If you type “prune dead branches” into Google you get a multitude of responses that say different things. So, to prune or not to prune? Hmm. What if you have a tree that is so overloaded with branches that the center of the tree can’t get enough sunlight and stay healthy? If you’re pruning for shape, however, you should be very careful to not (unnecessarily) stress an otherwise healthy plant. With each cut you encourage new growth and one blogger explains that winds at this time of year can cause too much damage to these tenderlings. So consider everything and prune with care. Now is also the time to prune old canes off your berry bushes that already bore fruit. Keeps the plants strong and prevents the spread of disease. ( how to video)

Put 'Em In Before You Put 'Em Up

We already have our garden plans from previous months, the soil is beautifully amended, and now all that’s left is to get busy planting and seeding. Yes, it’s true that some of us have already started last month, and there are many things that can be planted during every month really. But this is the time when we all can just go for it; get that spring bug out of our system because the list of things to grow is long and very exciting. Go get your gear and get ta plantin'. (zoning guide)

Plant now: Snap Beans, Basil, Beets, Carrots, Celery, Chard, Corn, Cucumbers, Eggplant, Mustard, Parsnips, Peppers, Sweet Potatoes, Radishes, Soybean/Edamame, Spinach, Summer and Winter Squash, Tomatoes.
Grow heirloom garlic? You betcha!

Did you know that softneck garlic (what major grocers sell) is typically a hybrid variety? It is bred that way for two reasons: 1) it does not put out a flower so the extra maintenance is eliminated, and 2) the heads store much longer than hardneck. In fact, store-bought garlic is typically sprayed with a growth inhibitor making it hard to re-grow! Not to mention that almost all store-bought garlic is imported from China. What's cheap and easy for the grocers, weighs heavy on our conscience, right? It might be time to choose from the 500 heirloom varieties and grow this amazing plant ourselves.
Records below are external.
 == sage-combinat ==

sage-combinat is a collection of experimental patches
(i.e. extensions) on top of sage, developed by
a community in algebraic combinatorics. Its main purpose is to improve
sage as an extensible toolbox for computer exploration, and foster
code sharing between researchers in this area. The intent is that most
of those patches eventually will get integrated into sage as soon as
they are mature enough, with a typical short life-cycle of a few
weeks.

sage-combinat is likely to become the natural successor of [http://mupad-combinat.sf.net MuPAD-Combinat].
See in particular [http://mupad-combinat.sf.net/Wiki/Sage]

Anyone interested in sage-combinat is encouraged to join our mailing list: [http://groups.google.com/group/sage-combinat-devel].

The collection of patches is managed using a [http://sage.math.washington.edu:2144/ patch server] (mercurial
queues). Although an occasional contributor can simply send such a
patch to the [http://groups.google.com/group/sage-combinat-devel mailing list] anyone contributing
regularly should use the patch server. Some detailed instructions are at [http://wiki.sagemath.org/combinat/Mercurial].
To grow your own garlic, start with seed from a reputable company. Garlic is part of the onion family and this hardy group just wants to bulb out and flower. On hardneck varieties, the flower stalk comes up through the middle of the garlic head and is hard like a twig. Individual cloves are usually very large, which means there are fewer in the entire head. And the cloves are neatly arranged around the stalk, whereas the cloves in a softneck variety will be smaller and tend to overlap.

To sow, separate the cloves leaving the skins intact, plant in fertile soil with the pointy end up. Plant six inches apart. (Make sure the entire clove, tip included, is completely covered.) Depending on your region, you can sow hardneck from September-November and cover it with mulch to overwinter. (It might poke through before a freeze but that's okay, as long as it's mulched it should survive just fine.)

Sometime in late spring/early summer the plant will put out a long flower stalk called a scape.
Take note: It's very important to remove the scape; individual cloves won't develop properly. It will curl and you'll want it to make at least 1 1/2 - 2 full curls before cutting them off. Make the cut just above the first set of leaves. But don't throw it out! This amazingly flavorful part of the plant is great to eat too. The taste is somewhere between onion and garlic and is a great substitute for either.

Stop watering two weeks after cutting off the scape, and in another two weeks after that, the leaves will turn brownish and the bulb will have fully formed meaning 
your plant is ready for harvesting. Use a shovel to dig up the entire plant (being careful to not damage the bulb), use your hose to spray off as much soil as possible, and let it sit outside in a shady spot for a few days so the top can dry out even more. Then hang it in a protected place (garage? store room?) where it won't get too hot and has decent air flow.

In two weeks cut the top off (down to about 2 inches), cut off the roots and peel back 1-2 skin layers. Use it or store it at this point! Yum!